Par rapport aux vidéos que j’ai visionnées, j’ai vu que la police était en train de réclamer l’accès à l’intérieur de la maison. Les occupants, semble-il, faisaient de la résistance. Zot [la police] pe dir ‘ouver, ouver...’ ek zot ti pe kas vit. Il faut savoir que lorsque l’accès est refusé et que si la police estime que les suspects vont détruire certains éléments qui peuvent constituer des preuves, la loi autorise la police à forcer l’accès à l’intérieur du bâtiment. Sa li kler sa.  

Certains se demandent pourquoi la Striking Team a-t-elle attendu que le couple soit à la maison pour la perquisition, alors qu’elle pouvait l’intercepter lors du trajet Tamarin-Palma ?
C’est la personne qui était en charge de l’opération qui peut dire avec exactitude pourquoi elle a fait ce choix. Il se peut qu’elle ait estimé que c’était le meilleur moment pour lancer l’opération, alors que si j’étais à sa place, j’aurai pu choisir un autre moment. Je pense que lorsque l’affaire sera prise en cour, la personne aura la possibilité de s’expliquer sur cette question. 

De par votre expérience, quelles sont les raisons qui peuvent avoir motivé une telle décision ?
Il m’est arrivé de prendre un suspect en filature et de le laisser rentrer chez lui avant d’intervenir, car j’estimais que c’était plus facile pour moi dans le sens où le risque à la sécurité est moindre, c’est-à-dire qu’il n’y a pas de membres du public. Ena zis li, nou pli kapav gagn li. Un autre facteur à prendre en considération est le moyen de transport dans lequel se trouve le suspect. Il se peut, s’il est à moto ou à pied, que cela soit plus facile pour la police de l’intercepter que s’il est dans une voiture. Il y a de nombreux facteurs qui peuvent influencer une telle décision.  Ek desizion la toultan li repoz lor sef lekip. 

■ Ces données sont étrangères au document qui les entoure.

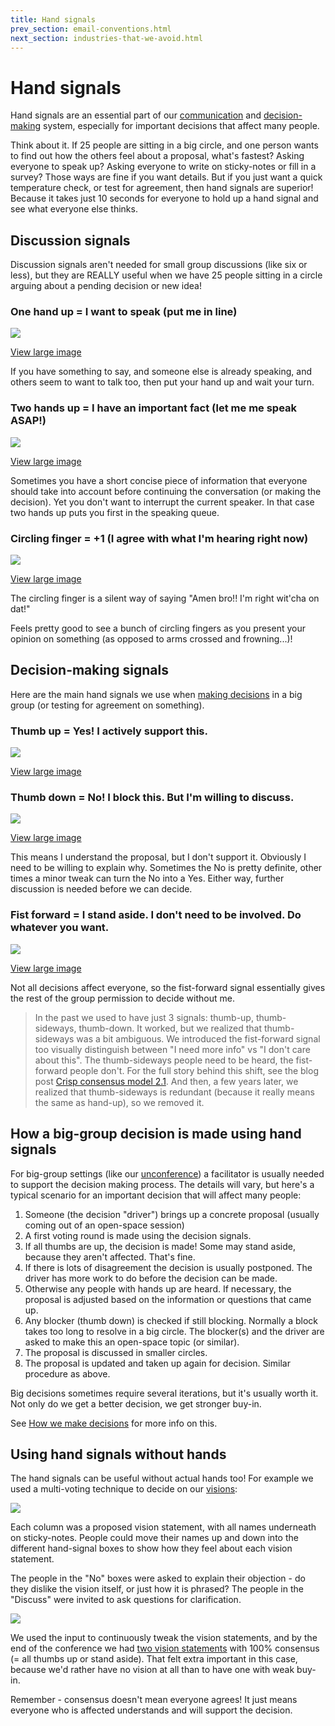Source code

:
 ```yaml
---
title: Hand signals
prev_section: email-conventions.html
next_section: industries-that-we-avoid.html
---
```


Hand signals
============

Hand signals are an essential part of our [communication](communication.html) and [decision-making](decisions.html) system, especially for important decisions that affect many people.

Think about it. If 25 people are sitting in a big circle, and one person wants to find out how the others feel about a proposal, what's fastest? Asking everyone to speak up? Asking everyone to write on sticky-notes or fill in a survey? Those ways are fine if you want details. But if you just want a quick temperature check, or test for agreement, then hand signals are superior! Because it takes just 10 seconds for everyone to hold up a hand signal and see what everyone else thinks.

Discussion signals
------------------

Discussion signals aren't needed for small group discussions (like six or less), but they are REALLY useful when we have 25 people sitting in a circle arguing about a pending decision or new idea!

### One hand up = I want to speak (put me in line)

![](../assets/hand-signals/05-Want-to-speak-Crisp-Hand-Signal-225x300.jpg)

[View large image](../assets/hand-signals/05-Want-to-speak-Crisp-Hand-Signal.jpg)

If you have something to say, and someone else is already speaking, and others seem to want to talk too, then put your hand up and wait your turn.

### Two hands up = I have an important fact (let me me speak ASAP!)

![](../assets/hand-signals/06-Facts-Crisp-Hand-Signal-225x300.jpg)

[View large image](../assets/hand-signals/06-Facts-Crisp-Hand-Signal.jpg)

Sometimes you have a short concise piece of information that everyone should take into account before continuing the conversation (or making the decision). Yet you don't want to interrupt the current speaker. In that case two hands up puts you first in the speaking queue.

### Circling finger = +1 (I agree with what I'm hearing right now)

![](../assets/hand-signals/07-Agree-Crisp-Hand-Signal-225x300.jpg)

[View large image](../assets/hand-signals/07-Agree-Crisp-Hand-Signal.jpg)

The circling finger is a silent way of saying "Amen bro!! I'm right wit'cha on dat!"

Feels pretty good to see a bunch of circling fingers as you present your opinion on something (as opposed to arms crossed and frowning...)!

Decision-making signals
-----------------------

Here are the main hand signals we use when [making decisions](decisions.html) in a big group (or testing for agreement on something).

### Thumb up = Yes! I actively support this.

![](../assets/hand-signals/01-Up-Crisp-Hand-Signal-225x300.jpg)

[View large image](../assets/hand-signals/01-Up-Crisp-Hand-Signal.jpg)

### Thumb down = No! I block this. But I'm willing to discuss.

![](../assets/hand-signals/03-Down-Crisp-Hand-Signal-225x300.jpg)

[View large image](../assets/hand-signals/03-Down-Crisp-Hand-Signal.jpg)

This means I understand the proposal, but I don't support it. Obviously I need to be willing to explain why. Sometimes the No is pretty definite, other times a minor tweak can turn the No into a Yes. Either way, further discussion is needed before we can decide.

### Fist forward = I stand aside. I don't need to be involved. Do whatever you want.

![](../assets/hand-signals/04-Stand-Aside-Crisp-Hand-Signal-225x300.jpg)

[View large image](../assets/hand-signals/04-Stand-Aside-Crisp-Hand-Signal.jpg)

Not all decisions affect everyone, so the fist-forward signal essentially gives the rest of the group permission to decide without me.

> In the past we used to have just 3 signals: thumb-up, thumb-sideways, thumb-down. It worked, but we realized that thumb-sideways was a bit ambiguous. We introduced the fist-forward signal too visually distinguish between "I need more info" vs "I don't care about this". The thumb-sideways people need to be heard, the fist-forward people don't. For the full story behind this shift, see the blog post [Crisp consensus model 2.1](http://blog.crisp.se/2014/03/27/peterantman/crisp-consensus-model-2-1). And then, a few years later, we realized that thumb-sideways is redundant (because it really means the same as hand-up), so we removed it.

How a big-group decision is made using hand signals
---------------------------------------------------

For big-group settings (like our [unconference](unconference.html)) a facilitator is usually needed to support the decision making process. The details will vary, but here's a typical scenario for an important decision that will affect many people:

1.  Someone (the decision "driver") brings up a concrete proposal (usually coming out of an open-space session)
2.  A first voting round is made using the decision signals.
3.  If all thumbs are up, the decision is made! Some may stand aside, because they aren't affected. That's fine.
4.  If there is lots of disagreement the decision is usually postponed. The driver has more work to do before the decision can be made.
5.  Otherwise any people with hands up are heard. If necessary, the proposal is adjusted based on the information or questions that came up.
6.  Any blocker (thumb down) is checked if still blocking. Normally a block takes too long to resolve in a big circle. The blocker(s) and the driver are asked to make this an open-space topic (or similar).
7.  The proposal is discussed in smaller circles.
8.  The proposal is updated and taken up again for decision. Similar procedure as above.

Big decisions sometimes require several iterations, but it's usually worth it. Not only do we get a better decision, we get stronger buy-in.

See [How we make decisions](decisions.html) for more info on this.

Using hand signals without hands
--------------------------------

The hand signals can be useful without actual hands too! For example we used a multi-voting technique to decide on our [visions](visions.html):

![](../assets/HandSignals-MultivotingChart.png)

Each column was a proposed vision statement, with all names underneath on sticky-notes. People could move their names up and down into the different hand-signal boxes to show how they feel about each vision statement.

The people in the "No" boxes were asked to explain their objection - do they dislike the vision itself, or just how it is phrased? The people in the "Discuss" were invited to ask questions for clarification.

![](../assets/HandSignals-MultivotingPeople.png)

We used the input to continuously tweak the vision statements, and by the end of the conference we had [two vision statements](visions.html) with 100% consensus (= all thumbs up or stand aside). That felt extra important in this case, because we'd rather have no vision at all than to have one with weak buy-in.

Remember - consensus doesn't mean everyone agrees! It just means everyone who is affected understands and will support the decision.

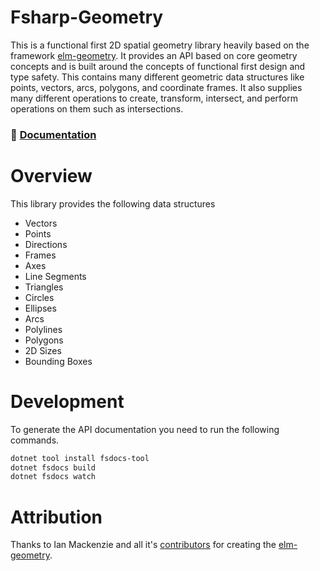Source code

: # Fsharp-Geometry

This is a functional first 2D spatial geometry library heavily based on the framework [elm-geometry](https://package.elm-lang.org/packages/ianmackenzie/elm-geometry/latest/). It provides an API based on core geometry concepts and is built around the concepts of functional first design and type safety. This contains many different geometric data structures like points, vectors, arcs, polygons, and coordinate frames. It also supplies many different operations to create, transform, intersect, and perform operations on them such as intersections.

### :closed_book: [Documentation](https://evelios.github.io/fsharp-geometry/index.html)

# Overview

This library provides the following data structures

* Vectors
* Points
* Directions
* Frames
* Axes
* Line Segments
* Triangles
* Circles
* Ellipses
* Arcs
* Polylines
* Polygons
* 2D Sizes
* Bounding Boxes

# Development

To generate the API documentation you need to run the following commands.

```bash
dotnet tool install fsdocs-tool
dotnet fsdocs build
dotnet fsdocs watch
```


# Attribution

Thanks to Ian Mackenzie and all it's [contributors](https://github.com/ianmackenzie/elm-geometry/graphs/contributors) for creating the [elm-geometry](https://package.elm-lang.org/packages/ianmackenzie/elm-geometry/latest/).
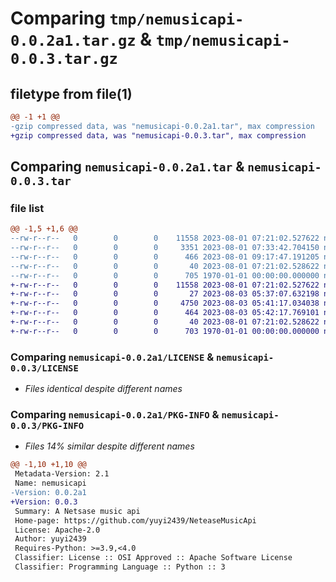 # Comparing `tmp/nemusicapi-0.0.2a1.tar.gz` & `tmp/nemusicapi-0.0.3.tar.gz`

## filetype from file(1)

```diff
@@ -1 +1 @@
-gzip compressed data, was "nemusicapi-0.0.2a1.tar", max compression
+gzip compressed data, was "nemusicapi-0.0.3.tar", max compression
```

## Comparing `nemusicapi-0.0.2a1.tar` & `nemusicapi-0.0.3.tar`

### file list

```diff
@@ -1,5 +1,6 @@
--rw-r--r--   0        0        0    11558 2023-08-01 07:21:02.527622 nemusicapi-0.0.2a1/LICENSE
--rw-r--r--   0        0        0     3351 2023-08-01 07:33:42.704150 nemusicapi-0.0.2a1/NEmusicApi/api.py
--rw-r--r--   0        0        0      466 2023-08-01 09:17:47.191205 nemusicapi-0.0.2a1/pyproject.toml
--rw-r--r--   0        0        0       40 2023-08-01 07:21:02.528622 nemusicapi-0.0.2a1/README.md
--rw-r--r--   0        0        0      705 1970-01-01 00:00:00.000000 nemusicapi-0.0.2a1/PKG-INFO
+-rw-r--r--   0        0        0    11558 2023-08-01 07:21:02.527622 nemusicapi-0.0.3/LICENSE
+-rw-r--r--   0        0        0       27 2023-08-03 05:37:07.632198 nemusicapi-0.0.3/NEmusicApi/__init__.py
+-rw-r--r--   0        0        0     4750 2023-08-03 05:41:17.034038 nemusicapi-0.0.3/NEmusicApi/api.py
+-rw-r--r--   0        0        0      464 2023-08-03 05:42:17.769101 nemusicapi-0.0.3/pyproject.toml
+-rw-r--r--   0        0        0       40 2023-08-01 07:21:02.528622 nemusicapi-0.0.3/README.md
+-rw-r--r--   0        0        0      703 1970-01-01 00:00:00.000000 nemusicapi-0.0.3/PKG-INFO
```

### Comparing `nemusicapi-0.0.2a1/LICENSE` & `nemusicapi-0.0.3/LICENSE`

 * *Files identical despite different names*

### Comparing `nemusicapi-0.0.2a1/PKG-INFO` & `nemusicapi-0.0.3/PKG-INFO`

 * *Files 14% similar despite different names*

```diff
@@ -1,10 +1,10 @@
 Metadata-Version: 2.1
 Name: nemusicapi
-Version: 0.0.2a1
+Version: 0.0.3
 Summary: A Netsase music api
 Home-page: https://github.com/yuyi2439/NeteaseMusicApi
 License: Apache-2.0
 Author: yuyi2439
 Requires-Python: >=3.9,<4.0
 Classifier: License :: OSI Approved :: Apache Software License
 Classifier: Programming Language :: Python :: 3
```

La Striking Team aurait-elle dû être plus pointues dans l’opération vu que ces arrestations auront une connotation politique ?
Personne n’est au-dessus de la loi. Par exemple, lorsque j’avais été désigné par la commission d’enquête [sur la drogue], j’ai enquêté sur de nombreuses personnes, même celles considérées comme étant des proches du gouvernement ou de l’opposition. Un policier n’est pas tenu de prendre en considération l’appartenance [politique] de qui que ce soit. Il doit tout simplement agir, comme je l’ai d’ailleurs fait lorsque j’étais à la CID Nord, j’avais convoqué un ministre pour une affaire ayant trait à la National Transport Authority. Mo pa krwar ki kan enn sispe pros ek enn parti politik, polisie bizin met legan. 

Même si la personne est proche du gouvernement du jour ?
Oui ! Le policier est tenu de traiter la personne comme n’importe quel autre citoyen. Je l’ai fait très souvent dans le passé. Dans l’affaire Deelchand, j’avais arrêté un parlementaire qui était au gouvernement. Et il n’y avait pas que lui. Si un policier a peur d’arrêter une personne qui est considérée proche du pouvoir ou de l’opposition, il ne mérite pas d’être policier. 

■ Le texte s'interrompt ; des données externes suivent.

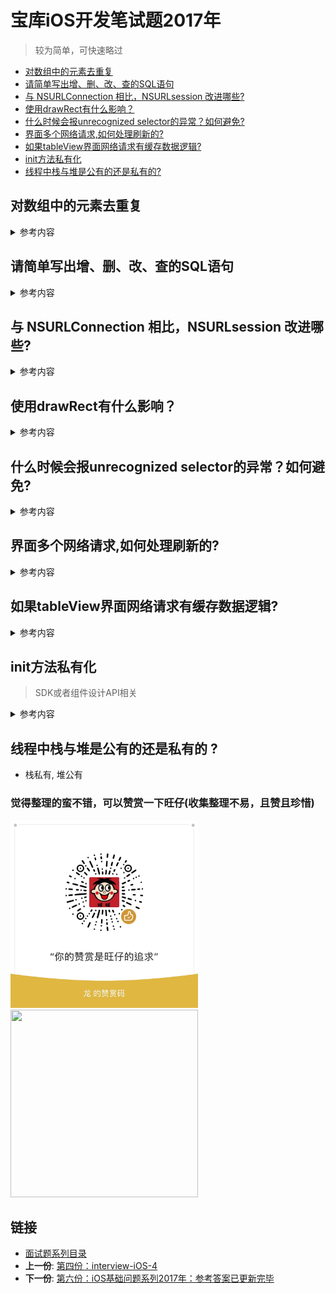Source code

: # 宝库iOS开发笔试题2017年

> 较为简单，可快速略过

- [对数组中的元素去重复](#对数组中的元素去重复)
- [请简单写出增、删、改、查的SQL语句](#请简单写出增删改查的sql语句)
- [与 NSURLConnection 相比，NSURLsession
    改进哪些?](#与-nsurlconnection-相比nsurlsession-改进哪些)
- [使用drawRect有什么影响？](#使用drawrect有什么影响)
- [什么时候会报unrecognized
    selector的异常？如何避免?](#什么时候会报unrecognized-selector的异常如何避免)
- [界面多个网络请求,如何处理刷新的?](#界面多个网络请求如何处理刷新的)
- [如果tableView界面网络请求有缓存数据逻辑?](#如果tableview界面网络请求有缓存数据逻辑)
- [init方法私有化](#init方法私有化)
- [线程中栈与堆是公有的还是私有的?](#线程中栈与堆是公有的还是私有的)

## 对数组中的元素去重复 
<details>
<summary> 参考内容 </summary>

- 参考如下代码

```objc
NSArray *array = @[@"12-11", @"12-11", @"12-11", @"12-12", @"12-13", @"12-14"];
	
1.开辟新的内存空间，然后判断是否存在，若不存在则添加到数组中，得到最终结果的顺序不发生变化。效率分析：时间复杂度为O ( n2 )：
	
NSMutableArray *resultArray = [[NSMutableArray alloc] initWithCapacity:array.count];
// 外层一个循环
for (NSString *item in array) {
   // 调用-containsObject:本质也是要循环去判断，因此本质上是双层遍历
   // 时间复杂度为O ( n^2 )而不是O (n)
    if (![resultArray containsObject:item]) {
      [resultArray addObject:item];
    }
}
NSLog(@"resultArray: %@", resultArray);
 
2.利用NSDictionary去重，字典在设置key-value时，若已存在则更新值，若不存在则插入值，然后获取allValues。若不要求有序，则可以采用此种方法。若要求有序，还得进行排序。效率分析：只需要一个循环就可以完成放入字典，若不要求有序，时间复杂度为O(n)。若要求排序，则效率与排序算法有关：
 NSMutableDictionary *resultDict = [[NSMutableDictionary alloc] initWithCapacity:array.count];
for (NSString *item in array) {
    [resultDict setObject:item forKey:item];
}
NSArray *resultArray = resultDict.allValues;
NSLog(@"%@", resultArray);
	
如果需要按照原来的升序排序，可以这样：
resultArray = [resultArray sortedArrayUsingComparator:^NSComparisonResult(id  _Nonnull obj1, id  _Nonnull obj2) {
  NSString *item1 = obj1;
  NSString *item2 = obj2;
  return [item1 compare:item2 options:NSLiteralSearch];
}];
NSLog(@"%@", resultArray);
 
3.利用集合NSSet的特性(确定性、无序性、互异性)，放入集合就自动去重了。但是它与字典拥有同样的无序性，所得结果顺序不再与原来一样。如果不要求有序，使用此方法与字典的效率应该是差不多的。效率分析：时间复杂度为O (n)：
NSSet *set = [NSSet setWithArray:array];
NSArray *resultArray = [set allObjects];
NSLog(@"%@", resultArray);
如果要求有序，那就得排序，比如这里要升序排序：
	
resultArray = [resultArray sortedArrayUsingComparator:^NSComparisonResult(id  _Nonnull obj1, id  _Nonnull obj2) {
  NSString *item1 = obj1;
  NSString *item2 = obj2;
  return [item1 compare:item2 options:NSLiteralSearch];
}];
NSLog(@"%@", resultArray);
4. 有序集合--->直接使用有序集合
NSOrderedSet *set = [NSOrderedSet orderedSetWithArray:array];
NSLog(@"%@", set.array);
	
```
</details>

## 请简单写出增、删、改、查的SQL语句
<details>
<summary> 参考内容 </summary>

- 增：`insert into tb_blogs(name, url) values('DragonLi','https://github.com/DevDragonLi');`
 
- 删：	`delete from tb_blogs where blogid = 1;`
 
- 改：`update tb_blogs set url = 'www.textURL.com' where blogid = 1;`
 
- 查：`select name, url from tb_blogs where blogid = 1;`

</details>

## 与 NSURLConnection 相比，NSURLsession 改进哪些?
<details>
<summary> 参考内容 </summary>

- 可以配置每个 session 的缓存，协议，cookie，以及**证书策略（credential policy）**，甚至跨程序共享这些信息
- session task。它负责处理数据的加载以及文件和数据在客户端与服务端之间的上传和下载。NSURLSessionTask 与 NSURLConnection 最大的相似之处在于它也负责数据的加载，最大的不同之处在于**所有的 task 共享其创造者 NSURLSession** 这一公共委托者（common delegate）

</details>

## 使用drawRect有什么影响？
<details>
<summary> 参考内容 </summary>

> drawRect方法依赖Core Graphics框架来进行自定义的绘制

- 缺点：它处理touch事件时每次按钮被点击后，都会用setNeddsDisplay进行强制重绘；而且不止一次，每次单点事件触发两次执行。这样的话从性能的角度来说，对CPU和内存来说都是欠佳的。特别是如果在我们的界面上有多个这样的UIButton实例，那就会很糟糕了
- 这个方法的调用机制也是非常特别. 当你调用 setNeedsDisplay 方法时, UIKit 将会把当前图层标记为dirty,但还是会显示原来的内容,直到下一次的视图渲染周期,才会将标记为 dirty 的图层重新建立Core Graphics上下文,然后将内存中的数据恢复出来, 再使用 CGContextRef 进行绘制

</details>

	
## 什么时候会报unrecognized selector的异常？如何避免?
<details>
<summary> 参考内容 </summary>

- 当调用该对象上某个方法,而该对象上没有实现这个方法的时候， 可以通过“消息转发”进行解决，如果还是不行就会报unrecognized selector异常
- objc是动态语言，每个方法在运行时会被动态转为消息发送，即：objc_msgSend(receiver, selector)，整个过程介绍如下：
	- objc在向一个对象发送消息时，runtime库会根据对象的isa指针找到该对象实际所属的类然后在该类中的方法列表以及其父类方法列表中寻找方法运行
如果，在最顶层的父类中依然找不到相应的方法时，程序在运行时会挂掉并抛出异常unrecognized selector sent to XXX 。但是在这之前，objc的运行时会给出三次拯救程序崩溃的机会

###  三次拯救程序崩溃的机会

- Method resolution:objc运行时会调用**+resolveInstanceMethod:或者 +resolveClassMethod**:，让你有机会提供一个函数实现。如果你添加了函数并返回 YES，那运行时系统就会重新启动一次消息发送的过程，如果 resolve 方法返回 NO ，运行时就会移到下一步，消息转发
- Fast forwarding:如果目标对象实现了**-forwardingTargetForSelector:**，Runtime 这时就会调用这个方法，给你把这个消息转发给其他对象的机会，只要这个方法返回的不是nil和self，整个消息发送的过程就会被重启，当然发送的对象会变成你返回的那个对象。否则，就会继续Normal Fowarding。这里叫Fast，只是为了区别下一步的转发机制。因为这一步不会创建任何新的对象，但Normal forwarding转发会创建一个NSInvocation对象，相对Normal forwarding转发更快点，所以这里叫Fast forwarding

- Normal forwarding这一步是Runtime最后一次给你挽救的机会。
首先它会发送**-methodSignatureForSelector:**消息获得函数的参数和返回值类型。
**如果-methodSignatureForSelector:返回nil，Runtime则会发出-doesNotRecognizeSelector:消息，程序这时也就挂掉了**。如果返回了一个函数签名，Runtime就会创建一个NSInvocation对象并发送-forwardInvocation:消息给目标对象

#### 可以项目引入类似防Crash的组件（或者自研），平时加强数据逻辑校验等。

</details>

## 界面多个网络请求,如何处理刷新的?

<details>
<summary> 参考内容 </summary>

> 使用调度组:**问题 : 为多个请求均加载完成，但界面已在未得到数据前提前刷新导致界面空白**

- dispatch_semaphore信号量为基于计数器的一种多线程同步机制。用于解决在多个线程访问共有资源时候，会因为多线程的特性而引发数据出错的问题。

	- semaphore计数大于等于1，计数-1，返回，程序继续运行。如果计数为0，则等待。

	- dispatch_semaphore_signal(semaphore)为计数+1操作。
	
	-  dispatch_semaphore_wait(semaphore, DISPATCH_TIME_FOREVER)为设置等待时间，这里设置的等待时间是一直等待


```objc
1. 调度组
dispatch_group_t group = dispatch_group_create();
    
    dispatch_group_async(group, dispatch_get_global_queue(DISPATCH_QUEUE_PRIORITY_DEFAULT, 0), ^{
        NSLog(@"netWorking_Frist");
        
    });
    
    dispatch_group_async(group, dispatch_get_global_queue(DISPATCH_QUEUE_PRIORITY_DEFAULT, 0), ^{
        NSLog(@"netWorking_Second");
    });
    dispatch_group_async(group,dispatch_get_global_queue(DISPATCH_QUEUE_PRIORITY_DEFAULT, 0), ^{
        NSLog(@"netWorking_Three");
    });
    
    dispatch_group_notify(group, dispatch_get_main_queue(), ^{
        NSLog(@"complete");
    });
    
        
2. 信号量：dispatch_semaphore

- (void)netWorkingimplementation{ // 基于自身项目的网络请求
//    1. 发起请求
    dispatch_semaphore_t  semaphore = dispatch_semaphore_create(0);
//    2. 成功/失败回调标记
    dispatch_semaphore_signal(semaphore);
//    3. 计数为0 ,则一直等待
    dispatch_semaphore_wait(semaphore, DISPATCH_TIME_FOREVER);
}
    
```
</details>


## 如果tableView界面网络请求有缓存数据逻辑?

<details>
<summary> 参考内容 </summary>

- 首次进入一个界面tableview的数据应该先读取缓存，主要防止没有网络或者网络不好的情况下用户等待数据时间过长或者没有数据用户体验不好，主要用于某些tableview请求的数据量很大，或者数据短时间内变化不是很快的地方。
- 用户下拉刷新表示重新请求数据，应该强制更新数据，不论本地是否有缓存,但是这部分数据应该存入数据库，保证退出后下次进入界面的时候能够读取最后更新的缓存。
- 上拉加载更多的时候不读缓存，因为如果客户端自己在处理这部分逻辑比较复杂，不是说实现起来复杂，因为对于本地存储来说调用的是统一的一个方法，主要是因为如果用户下拉刷新需要强制更新数据，不论本地有无缓存，都要从服务器请求最新数据。那么问题来了，如果我把用户上拉加载更多时候的数据也存入本地，假设用户上拉加载了5页数据，然后又强制下拉刷新了一下，这个时候tableview显示的是最新的第一页数据，如果接着上拉加载更多我应该是读取缓存还是直接发起网络请求呢。毫无疑问应该直接发起请求，因为下拉强制刷新已经导致了第一页为最新数据，如果第2-5页数据缓存没有过期并且服务器数据确实变化了的话，客户端将得不到新的数据，**所以干脆仅仅第一次进入界面tableview请求第一页数据的时候要读缓存**。
- 根本不用缓存的地方主要是某些数据变化非常快，或者发起的网络请求是一次性的操作，比如收藏某个题目等等。

</details>

## init方法私有化

>  SDK或者组件设计API相关
	
<details>
<summary> 参考内容 </summary>

```objc

- (instancetype)init __attribute__((unavailable("Disabled. Use +sharedInstance instead")));
- (instancetype)init NS_UNAVAILABLE;
	
2.m
//3. 内部不响应 不建议!
- (instancetype)init {
   // 抛出不识别,没有说明真的原因
    [super doesNotRecognizeSelector:_cmd];
    return nil;
}
	
// 通过断言
- (instancetype)init{
    NSAssert(false,@"unavailable, use sharedInstance instead");
    return nil;
}
	
// 通过异常
- (instancetype)init{
    [NSException raise:NSGenericException format:@"Disabled. Use +[%@ %@] instead",
     NSStringFromClass([self class]),
     NSStringFromSelector(@selector(sharedInstance))];
    return nil;
}
	
```	 
</details>

## 线程中栈与堆是公有的还是私有的 ?

- 栈私有, 堆公有  


### 觉得整理的蛮不错，可以赞赏一下旺仔(收集整理不易，且赞且珍惜)

</p>
<img src="../images/wechat.JPG" width="300" height="300"><img src="https://p9-juejin.byteimg.com/tos-cn-i-k3u1fbpfcp/18ff90e4c8344f86aa69c34065bb379a~tplv-k3u1fbpfcp-zoom-1.image" width="300" height="300">
</p>


## 链接

- [面试题系列目录](../README.md)
- **上一份**: [第四份：interview-iOS-4](04interview-iOS-4.md)
- **下一份**: [第六份：iOS基础问题系列2017年：参考答案已更新完毕](06iOS基础问题系列2017年.md)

C’était peut-être plus facile pour vous qui étiez connu pour être quelqu’un qui n’a pas toujours été dans les rangs, n’est-ce pas ?
De nombreux policiers ont parfois peur d’agir parce qu’ils pensent avant tout à leur famille, ils craignent d’être transférés ou ils ont peur des représailles. Mais comme je l’ai dit, il ne faut pas avoir peur de faire son travail. Ils doivent faire ce qu’il faut quand il le faut et laisser les choses suivre leur cours. En ce qui me concerne, j’ai toujours agi ainsi. Ce qui m’a valu quelques transferts, certes, So what ? 

Le mandat de perquisition présenté pour l’opération au domicile de la compagne de Me Bissessur a fait polémique. Cela, du fait qu’il a été signé par un ACP et non par un magistrat. Est-ce une procédure courante ?
It’s not an issue. In case a delay may cause prejudice to a case, a police officer not below the rank of ASP (Assistant Superintendent of Police) may sign the warrant. C’est la Police Act qui lui confère ce pouvoir qui est le même que celui d’un magistrat. C’est une fausse polémique. 

La police est-elle habilitée à effectuer des vidéos lors des perquisitions ?
Certainement. Ce n’est pas mentionné dans la loi, certes, mais cela permet en quelque sorte de protéger l’officier qui effectue une fouille, par exemple. Lorsque je partais faire des raids, je demandais toujours à quelqu’un de l’équipe de filmer l’intervention. Touzour nou met nou dan ‘safe side’. Ce n’est pas dans la loi, mais rien ne nous empêche de le faire pour, par exemple, prouver notre bonne foi. Ce n’est pas illégal. Je me souviens que, lors d’une fouille, nous avions retrouvé plusieurs millions de roupies. J’avais demandé à ce que l’exercice de comptage soit filmé. Pou ki dime bann-la pa vinn dir ti ena plis ou ti ena mwins. 

La vidéo pourrait-elle être d’un quelconque usage par la suite au tribunal ?
Oui, du moment que vous avez déposé la vidéo comme preuve ou pièce à conviction. La vidéo pourrait être admissible ou contestée. Sans compter que la vidéo pourrait même jouer contre celui qui l’a déposée, s’il l’a manipulée, par exemple. 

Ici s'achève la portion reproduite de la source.